● WHAT YOU ARE ASKED TO DO:
Copy every line of the data in which the word "сервер" occurs.

EXTRACTED RECORDS START

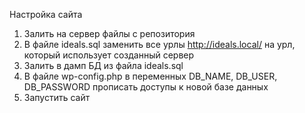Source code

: Настройка сайта
1. Залить на сервер файлы с репозитория
2. В файле ideals.sql заменить все урлы http://ideals.local/ на урл, который использует созданный сервер
3. Залить в дамп БД из файла ideals.sql
4. В файле wp-config.php в переменных DB_NAME, DB_USER, DB_PASSWORD прописать доступы к новой базе данных
5. Запустить сайт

EXTRACTED RECORDS END

● EXERCISE RESPONSE:
1. Залить на сервер файлы с репозитория
2. В файле ideals.sql заменить все урлы http://ideals.local/ на урл, который использует созданный сервер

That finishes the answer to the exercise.